┌─ DATA TO PROCESS

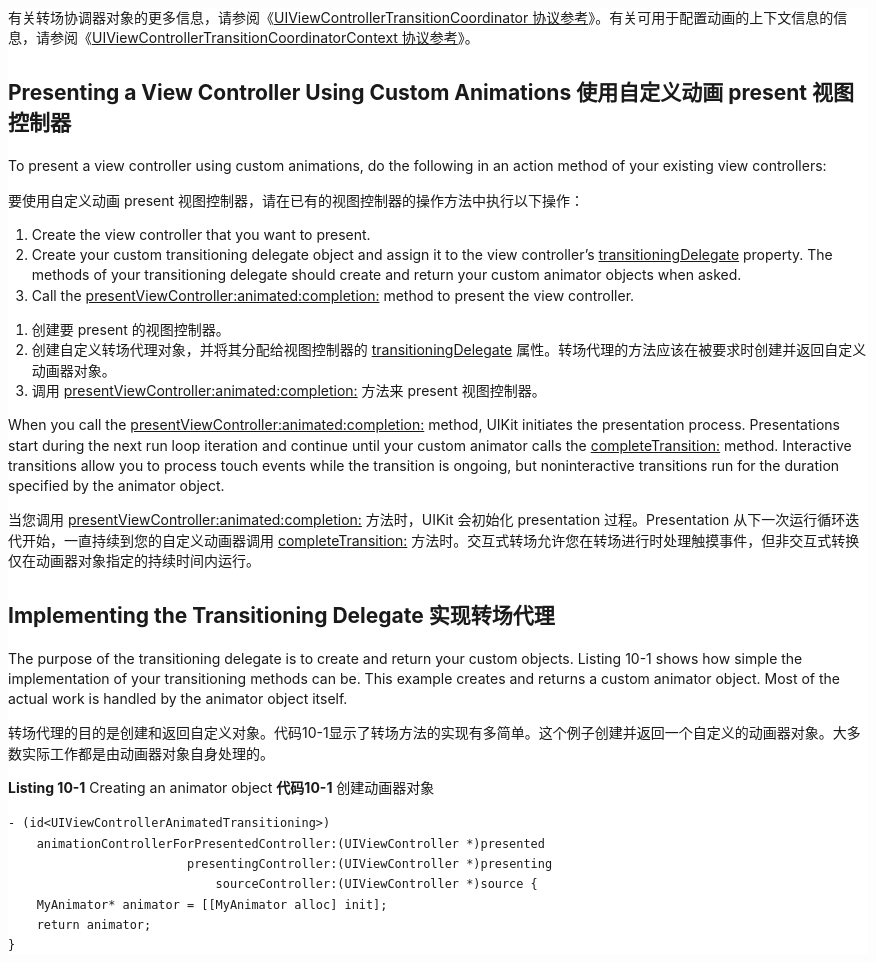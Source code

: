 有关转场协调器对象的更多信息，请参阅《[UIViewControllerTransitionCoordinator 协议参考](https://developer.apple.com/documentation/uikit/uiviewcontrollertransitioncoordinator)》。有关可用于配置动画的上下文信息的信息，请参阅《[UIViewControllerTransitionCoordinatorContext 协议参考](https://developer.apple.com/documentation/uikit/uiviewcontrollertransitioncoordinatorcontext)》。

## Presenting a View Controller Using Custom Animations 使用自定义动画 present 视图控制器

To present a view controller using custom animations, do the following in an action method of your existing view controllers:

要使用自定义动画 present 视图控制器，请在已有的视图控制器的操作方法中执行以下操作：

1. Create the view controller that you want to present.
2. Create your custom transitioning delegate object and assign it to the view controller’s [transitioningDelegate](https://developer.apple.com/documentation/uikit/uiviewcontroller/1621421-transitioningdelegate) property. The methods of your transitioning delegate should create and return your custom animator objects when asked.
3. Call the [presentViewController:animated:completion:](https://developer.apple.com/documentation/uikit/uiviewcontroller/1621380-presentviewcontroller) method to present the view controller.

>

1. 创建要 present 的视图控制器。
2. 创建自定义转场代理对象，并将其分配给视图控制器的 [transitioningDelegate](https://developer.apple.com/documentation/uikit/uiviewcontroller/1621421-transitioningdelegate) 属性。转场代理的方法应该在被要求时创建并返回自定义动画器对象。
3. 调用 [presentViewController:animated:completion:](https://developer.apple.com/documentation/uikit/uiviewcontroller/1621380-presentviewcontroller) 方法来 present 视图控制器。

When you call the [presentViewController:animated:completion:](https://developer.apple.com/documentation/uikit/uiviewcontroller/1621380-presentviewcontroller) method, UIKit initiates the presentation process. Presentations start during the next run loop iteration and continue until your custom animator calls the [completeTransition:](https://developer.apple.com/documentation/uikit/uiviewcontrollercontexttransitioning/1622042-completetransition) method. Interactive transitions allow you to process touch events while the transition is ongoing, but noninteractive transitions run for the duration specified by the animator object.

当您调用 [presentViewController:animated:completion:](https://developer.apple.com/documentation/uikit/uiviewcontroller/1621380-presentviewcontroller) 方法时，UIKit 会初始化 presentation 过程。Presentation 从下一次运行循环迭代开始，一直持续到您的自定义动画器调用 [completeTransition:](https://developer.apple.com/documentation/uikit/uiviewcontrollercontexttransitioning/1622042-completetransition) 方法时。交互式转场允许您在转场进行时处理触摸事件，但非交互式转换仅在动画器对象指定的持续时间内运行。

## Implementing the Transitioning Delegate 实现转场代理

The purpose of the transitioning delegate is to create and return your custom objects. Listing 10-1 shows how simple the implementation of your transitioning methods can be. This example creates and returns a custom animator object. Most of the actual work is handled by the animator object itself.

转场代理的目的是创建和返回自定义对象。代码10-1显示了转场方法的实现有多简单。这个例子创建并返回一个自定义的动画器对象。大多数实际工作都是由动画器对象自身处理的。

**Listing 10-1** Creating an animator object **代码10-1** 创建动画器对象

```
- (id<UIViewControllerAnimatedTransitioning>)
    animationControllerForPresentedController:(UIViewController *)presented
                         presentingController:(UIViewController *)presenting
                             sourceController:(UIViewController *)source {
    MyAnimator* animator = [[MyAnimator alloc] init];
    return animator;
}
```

└─
┌─ DATA TO PROCESS

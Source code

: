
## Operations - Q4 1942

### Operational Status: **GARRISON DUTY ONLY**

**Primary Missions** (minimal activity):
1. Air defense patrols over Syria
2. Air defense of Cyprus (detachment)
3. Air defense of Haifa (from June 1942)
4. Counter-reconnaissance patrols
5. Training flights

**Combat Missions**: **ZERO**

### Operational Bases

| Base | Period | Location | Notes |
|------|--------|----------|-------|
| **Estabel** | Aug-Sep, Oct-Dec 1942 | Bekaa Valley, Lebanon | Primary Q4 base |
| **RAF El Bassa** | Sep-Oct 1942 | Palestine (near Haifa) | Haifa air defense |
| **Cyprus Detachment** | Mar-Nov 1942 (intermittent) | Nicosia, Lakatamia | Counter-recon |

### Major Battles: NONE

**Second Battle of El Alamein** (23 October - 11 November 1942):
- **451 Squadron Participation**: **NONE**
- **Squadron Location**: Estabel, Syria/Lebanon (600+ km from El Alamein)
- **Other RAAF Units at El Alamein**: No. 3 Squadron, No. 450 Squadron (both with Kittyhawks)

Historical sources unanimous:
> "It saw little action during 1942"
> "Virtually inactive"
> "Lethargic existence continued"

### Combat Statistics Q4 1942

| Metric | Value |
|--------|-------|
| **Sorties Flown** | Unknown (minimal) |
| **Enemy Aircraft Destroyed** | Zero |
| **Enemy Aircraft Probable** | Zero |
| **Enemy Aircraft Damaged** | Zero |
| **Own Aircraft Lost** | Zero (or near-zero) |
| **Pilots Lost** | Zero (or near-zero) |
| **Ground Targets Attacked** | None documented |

└─
┌─ DATA TO PROCESS

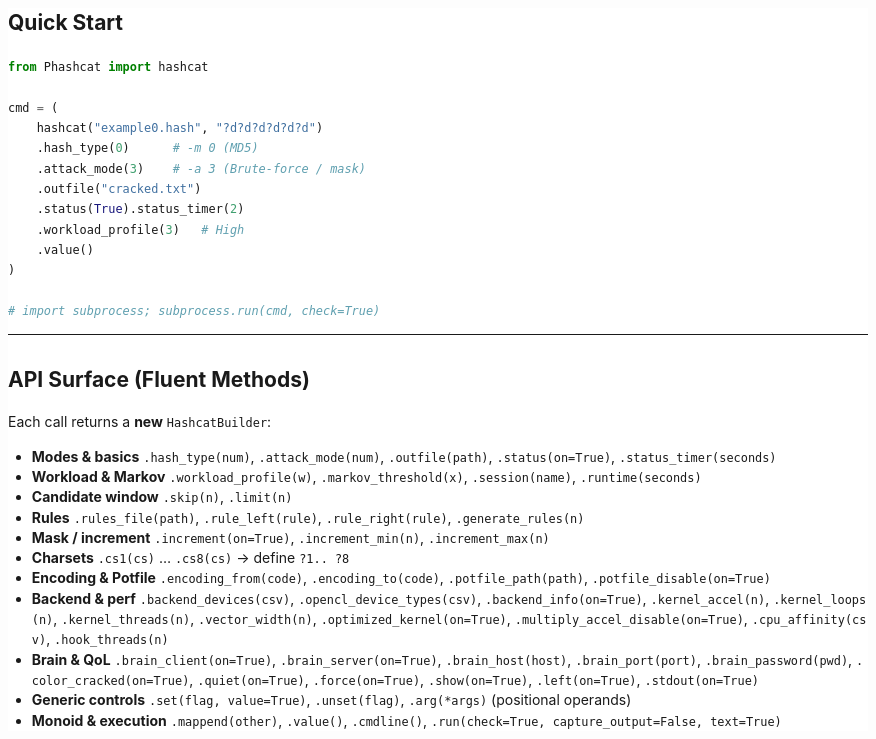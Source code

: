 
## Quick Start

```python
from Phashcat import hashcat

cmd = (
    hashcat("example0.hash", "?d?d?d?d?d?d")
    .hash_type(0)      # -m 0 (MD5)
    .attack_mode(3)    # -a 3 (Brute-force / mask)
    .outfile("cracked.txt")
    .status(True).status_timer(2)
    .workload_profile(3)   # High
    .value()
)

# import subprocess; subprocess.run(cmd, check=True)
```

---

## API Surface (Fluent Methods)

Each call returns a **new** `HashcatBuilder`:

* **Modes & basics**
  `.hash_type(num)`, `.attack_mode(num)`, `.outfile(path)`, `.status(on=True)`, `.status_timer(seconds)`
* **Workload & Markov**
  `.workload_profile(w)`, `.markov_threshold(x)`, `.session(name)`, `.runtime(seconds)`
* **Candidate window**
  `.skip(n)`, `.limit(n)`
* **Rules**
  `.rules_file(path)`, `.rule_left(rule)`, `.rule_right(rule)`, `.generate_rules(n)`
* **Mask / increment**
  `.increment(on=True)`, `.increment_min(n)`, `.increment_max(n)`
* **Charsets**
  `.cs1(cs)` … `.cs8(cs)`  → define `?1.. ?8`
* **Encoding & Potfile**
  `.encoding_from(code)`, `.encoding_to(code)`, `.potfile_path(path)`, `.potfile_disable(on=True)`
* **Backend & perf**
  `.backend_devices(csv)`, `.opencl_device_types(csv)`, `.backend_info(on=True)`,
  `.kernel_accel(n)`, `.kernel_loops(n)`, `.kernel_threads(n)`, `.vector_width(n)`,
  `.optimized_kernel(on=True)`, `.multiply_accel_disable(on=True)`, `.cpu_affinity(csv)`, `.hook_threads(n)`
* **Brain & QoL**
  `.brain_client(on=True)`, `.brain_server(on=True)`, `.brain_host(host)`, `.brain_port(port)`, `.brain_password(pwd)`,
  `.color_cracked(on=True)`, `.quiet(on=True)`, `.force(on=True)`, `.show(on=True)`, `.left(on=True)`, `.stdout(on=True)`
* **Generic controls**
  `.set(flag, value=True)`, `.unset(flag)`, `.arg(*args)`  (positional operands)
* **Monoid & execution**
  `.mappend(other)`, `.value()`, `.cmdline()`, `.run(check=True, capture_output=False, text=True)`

└─

▸ WHAT TO PRODUCE
Each line of the material that contains the string "path" has to be copied out.

▸ SOLUTION
  `.hash_type(num)`, `.attack_mode(num)`, `.outfile(path)`, `.status(on=True)`, `.status_timer(seconds)`
  `.rules_file(path)`, `.rule_left(rule)`, `.rule_right(rule)`, `.generate_rules(n)`
  `.encoding_from(code)`, `.encoding_to(code)`, `.potfile_path(path)`, `.potfile_disable(on=True)`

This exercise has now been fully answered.